Study material:
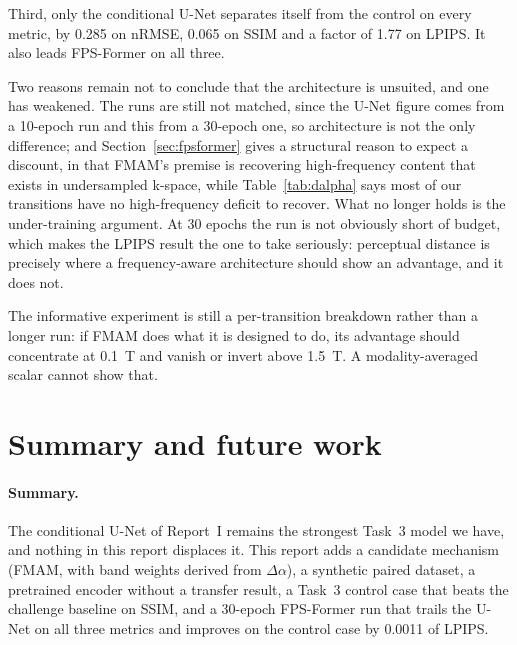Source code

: \documentclass[11pt,a4paper]{article}
\newcommand{\rmse}{nRMSE}
\newcommand{\reportone}{Report~I}
\begin{document}
Third, only the conditional U-Net separates itself from the control on every metric, by \num{0.285} on
\rmse{}, \num{0.065} on SSIM and a factor of \num{1.77} on LPIPS. It also leads FPS-Former on all
three.

Two reasons remain not to conclude that the architecture is unsuited, and one has weakened. The runs are
still not matched, since the U-Net figure comes from a 10-epoch run and this from a 30-epoch one, so
architecture is not the only difference; and Section~\ref{sec:fpsformer} gives a structural reason to
expect a discount, in that FMAM's premise is recovering high-frequency content that exists in
undersampled k-space, while Table~\ref{tab:dalpha} says most of our transitions have no high-frequency
deficit to recover. What no longer holds is the under-training argument. At 30 epochs the run is not
obviously short of budget, which makes the LPIPS result the one to take seriously: perceptual distance
is precisely where a frequency-aware architecture should show an advantage, and it does not.

The informative experiment is still a per-transition breakdown rather than a longer run: if FMAM does
what it is designed to do, its advantage should concentrate at \SI{0.1}{\tesla} and vanish or invert
above \SI{1.5}{\tesla}. A modality-averaged scalar cannot show that.

\section{Summary and future work}
\label{sec:status}

\paragraph{Summary.} The conditional U-Net of \reportone{} remains the strongest Task~3
model we have, and nothing in this report displaces it. This report adds a candidate mechanism (FMAM,
with band weights derived from $\Delta\alpha$), a synthetic paired dataset, a pretrained encoder
without a transfer result, a Task~3 control case that beats the challenge baseline on SSIM, and a
30-epoch FPS-Former run that trails the U-Net on all three metrics and improves on the control case by
\num{0.0011} of LPIPS.
\end{document}
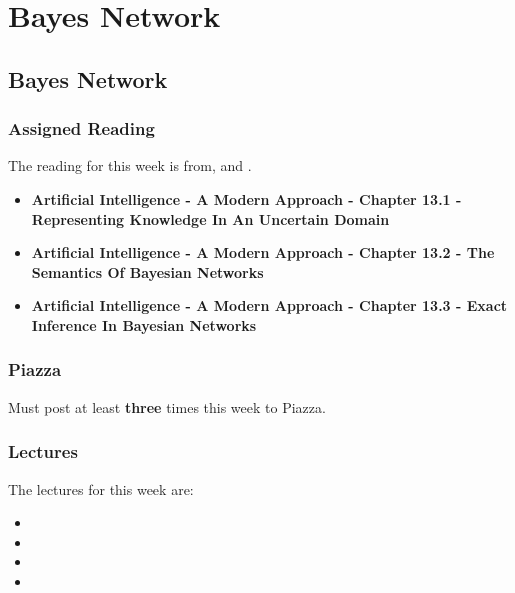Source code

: \clearpage

\renewcommand{\ChapTitle}{Bayes Network}
\renewcommand{\SectionTitle}{Bayes Network}

\chapter{\ChapTitle}

\section{\SectionTitle}

\subsection{Assigned Reading}

The reading for this week is from, \AITextbook \hspace*{1pt} and \RLTextbook.

\begin{itemize}
    \item \textbf{Artificial Intelligence - A Modern Approach - Chapter 13.1 - Representing Knowledge In An Uncertain Domain}
    \item \textbf{Artificial Intelligence - A Modern Approach - Chapter 13.2 - The Semantics Of Bayesian Networks}
    \item \textbf{Artificial Intelligence - A Modern Approach - Chapter 13.3 - Exact Inference In Bayesian Networks}
\end{itemize}

\subsection{Piazza}

Must post at least \textbf{three} times this week to Piazza.

\subsection{Lectures}

The lectures for this week are:

\begin{itemize}
    \item {}
    \item {}
    \item {}
    \item {}
\end{itemize}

Work to complete: Using the data above, show each line where "subsection" occurs.

Expected output:
\subsection{Assigned Reading}
\subsection{Piazza}
\subsection{Lectures}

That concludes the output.